The sky, rivers, my eyes, this pustule on my hip go on take a good look get right up close is it meant to be this colour and smell like that it seems wrong – everything is streaming lately. Steam’s at it too, as Steam Broadcasting left public testing last night and came to the main client.
It builds in support for livestreaming of games and whatever else you fancy, really, but doesn’t feel like a direct competitor to Twitch. It seems more personal, more intimate, and over the beta I’ve mostly used it with friends wanting to show me something. “Isn’t this puzzle garbage?” they ask. “See how poorly I sneak!” they blush. It seems a nice and easy setup for that, at the very least.

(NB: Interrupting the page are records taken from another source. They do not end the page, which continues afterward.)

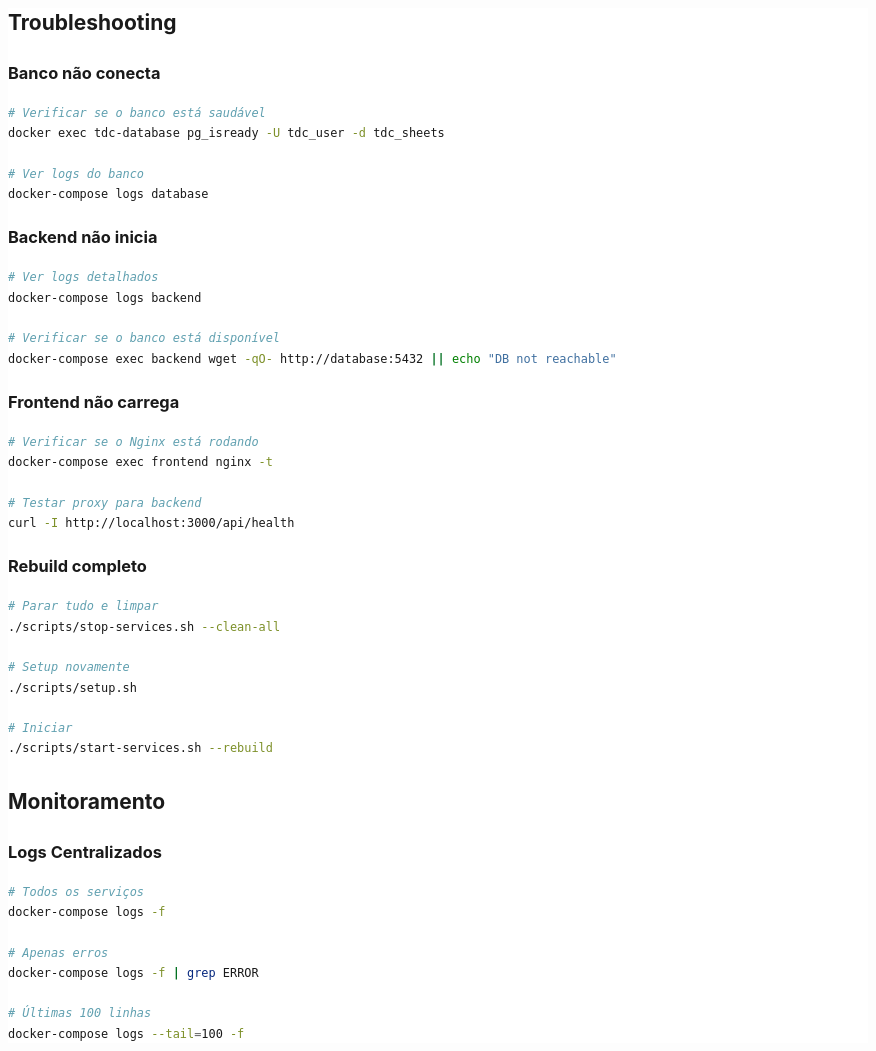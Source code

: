 ## Troubleshooting

### Banco não conecta
```bash
# Verificar se o banco está saudável
docker exec tdc-database pg_isready -U tdc_user -d tdc_sheets

# Ver logs do banco
docker-compose logs database
```

### Backend não inicia
```bash
# Ver logs detalhados
docker-compose logs backend

# Verificar se o banco está disponível
docker-compose exec backend wget -qO- http://database:5432 || echo "DB not reachable"
```

### Frontend não carrega
```bash
# Verificar se o Nginx está rodando
docker-compose exec frontend nginx -t

# Testar proxy para backend
curl -I http://localhost:3000/api/health
```

### Rebuild completo
```bash
# Parar tudo e limpar
./scripts/stop-services.sh --clean-all

# Setup novamente
./scripts/setup.sh

# Iniciar
./scripts/start-services.sh --rebuild
```

## Monitoramento

### Logs Centralizados
```bash
# Todos os serviços
docker-compose logs -f

# Apenas erros
docker-compose logs -f | grep ERROR

# Últimas 100 linhas
docker-compose logs --tail=100 -f
```
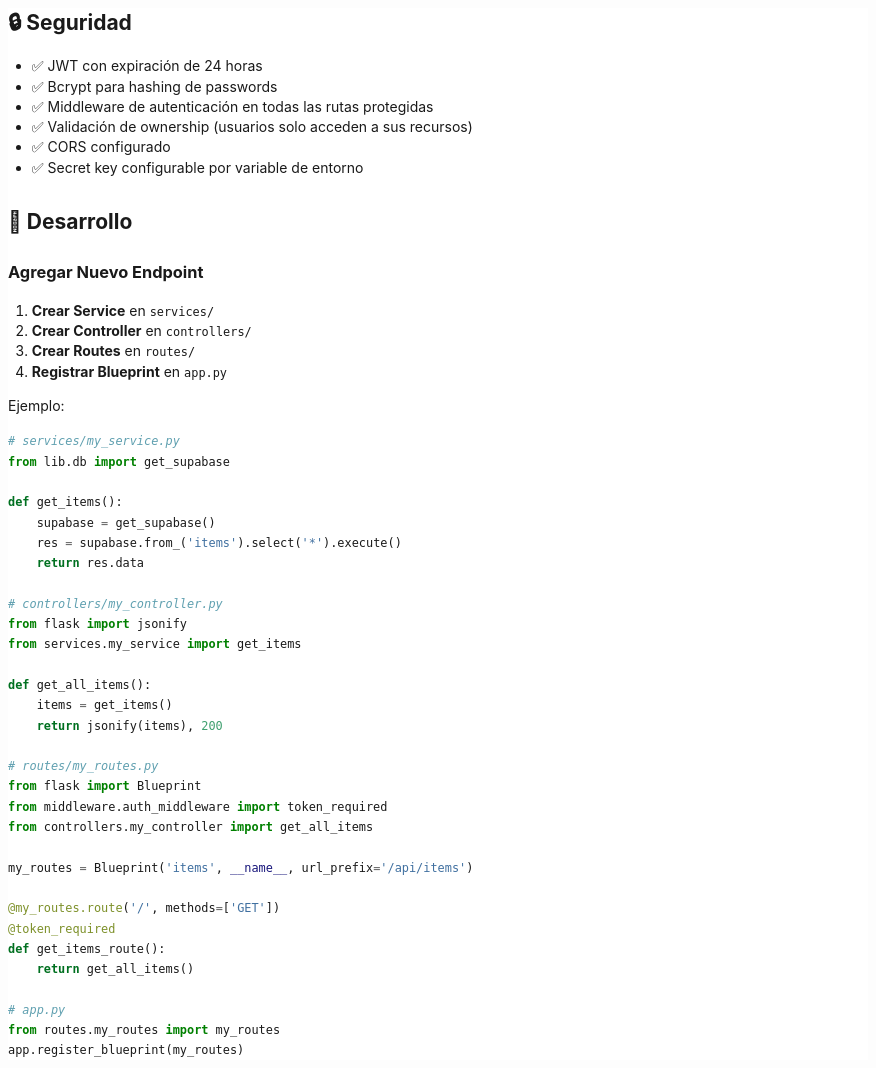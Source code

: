 ## 🔒 Seguridad

- ✅ JWT con expiración de 24 horas
- ✅ Bcrypt para hashing de passwords
- ✅ Middleware de autenticación en todas las rutas protegidas
- ✅ Validación de ownership (usuarios solo acceden a sus recursos)
- ✅ CORS configurado
- ✅ Secret key configurable por variable de entorno

## 🚧 Desarrollo

### Agregar Nuevo Endpoint

1. **Crear Service** en `services/`
2. **Crear Controller** en `controllers/`
3. **Crear Routes** en `routes/`
4. **Registrar Blueprint** en `app.py`

Ejemplo:
```python
# services/my_service.py
from lib.db import get_supabase

def get_items():
    supabase = get_supabase()
    res = supabase.from_('items').select('*').execute()
    return res.data

# controllers/my_controller.py
from flask import jsonify
from services.my_service import get_items

def get_all_items():
    items = get_items()
    return jsonify(items), 200

# routes/my_routes.py
from flask import Blueprint
from middleware.auth_middleware import token_required
from controllers.my_controller import get_all_items

my_routes = Blueprint('items', __name__, url_prefix='/api/items')

@my_routes.route('/', methods=['GET'])
@token_required
def get_items_route():
    return get_all_items()

# app.py
from routes.my_routes import my_routes
app.register_blueprint(my_routes)
```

Along with plain old turned-off-and-won’t-intrude-on-anything, Broadcasting has three privacy settings: “friends can request to watch my games”; “friends can watch my my games”, and “anyone can watch my games”. Set it to the first, and if you’re playing something your pals can send a request to view a private stream. The second will let them drop in unannounced. The third will plaster your stream all over Steam Community pages. Go on, click that and you can watch video games live right now. Or have a poke around your Friends list and see who’s up to what.
I like the idea of those two more intimate options. Sometimes one does want to show something to specific people without e.g. Twitch strangers popping in to ask why you’re playing Binding of Isaac to French radio. Steam Broadcasting is simple, convenient, and pretty decent quality too.
Fire up Steam and it’ll try to download the latest update, if it hasn’t already. This update also makes mainstream a new in-game FPS counter on the Steam overlay, which I’m sure I’ll be grateful for at some point as I frown and mutter “What the HECK are you doing computer?”